## Work to be completed
Using the records below, count the lines with "bean" in them. Give the number only.

## Records shown
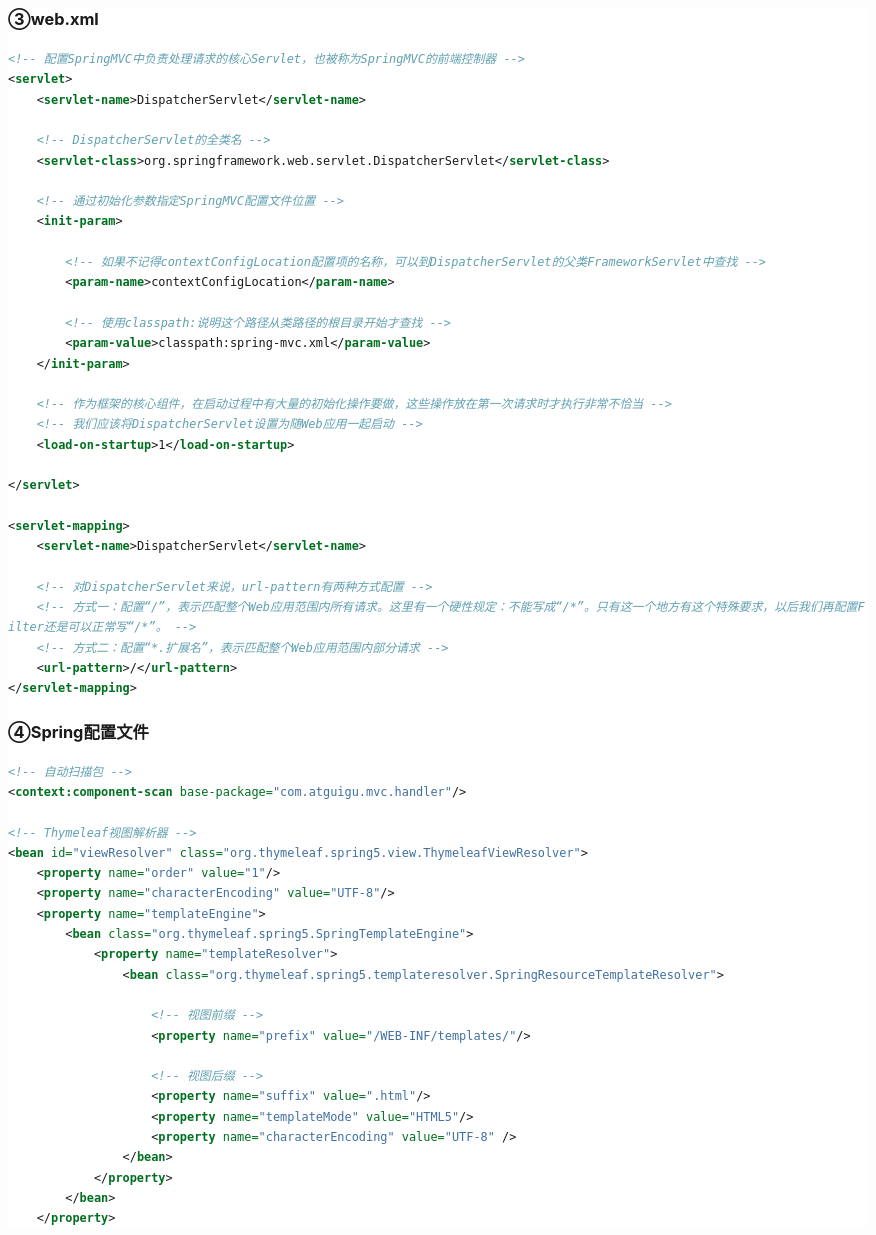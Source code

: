 ### ③web.xml

```xml
<!-- 配置SpringMVC中负责处理请求的核心Servlet，也被称为SpringMVC的前端控制器 -->
<servlet>
    <servlet-name>DispatcherServlet</servlet-name>

    <!-- DispatcherServlet的全类名 -->
    <servlet-class>org.springframework.web.servlet.DispatcherServlet</servlet-class>

    <!-- 通过初始化参数指定SpringMVC配置文件位置 -->
    <init-param>

        <!-- 如果不记得contextConfigLocation配置项的名称，可以到DispatcherServlet的父类FrameworkServlet中查找 -->
        <param-name>contextConfigLocation</param-name>

        <!-- 使用classpath:说明这个路径从类路径的根目录开始才查找 -->
        <param-value>classpath:spring-mvc.xml</param-value>
    </init-param>

    <!-- 作为框架的核心组件，在启动过程中有大量的初始化操作要做，这些操作放在第一次请求时才执行非常不恰当 -->
    <!-- 我们应该将DispatcherServlet设置为随Web应用一起启动 -->
    <load-on-startup>1</load-on-startup>

</servlet>

<servlet-mapping>
    <servlet-name>DispatcherServlet</servlet-name>

    <!-- 对DispatcherServlet来说，url-pattern有两种方式配置 -->
    <!-- 方式一：配置“/”，表示匹配整个Web应用范围内所有请求。这里有一个硬性规定：不能写成“/*”。只有这一个地方有这个特殊要求，以后我们再配置Filter还是可以正常写“/*”。 -->
    <!-- 方式二：配置“*.扩展名”，表示匹配整个Web应用范围内部分请求 -->
    <url-pattern>/</url-pattern>
</servlet-mapping>
```

### ④Spring配置文件

```xml
<!-- 自动扫描包 -->
<context:component-scan base-package="com.atguigu.mvc.handler"/>

<!-- Thymeleaf视图解析器 -->
<bean id="viewResolver" class="org.thymeleaf.spring5.view.ThymeleafViewResolver">
    <property name="order" value="1"/>
    <property name="characterEncoding" value="UTF-8"/>
    <property name="templateEngine">
        <bean class="org.thymeleaf.spring5.SpringTemplateEngine">
            <property name="templateResolver">
                <bean class="org.thymeleaf.spring5.templateresolver.SpringResourceTemplateResolver">

                    <!-- 视图前缀 -->
                    <property name="prefix" value="/WEB-INF/templates/"/>

                    <!-- 视图后缀 -->
                    <property name="suffix" value=".html"/>
                    <property name="templateMode" value="HTML5"/>
                    <property name="characterEncoding" value="UTF-8" />
                </bean>
            </property>
        </bean>
    </property>
```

## Your response
5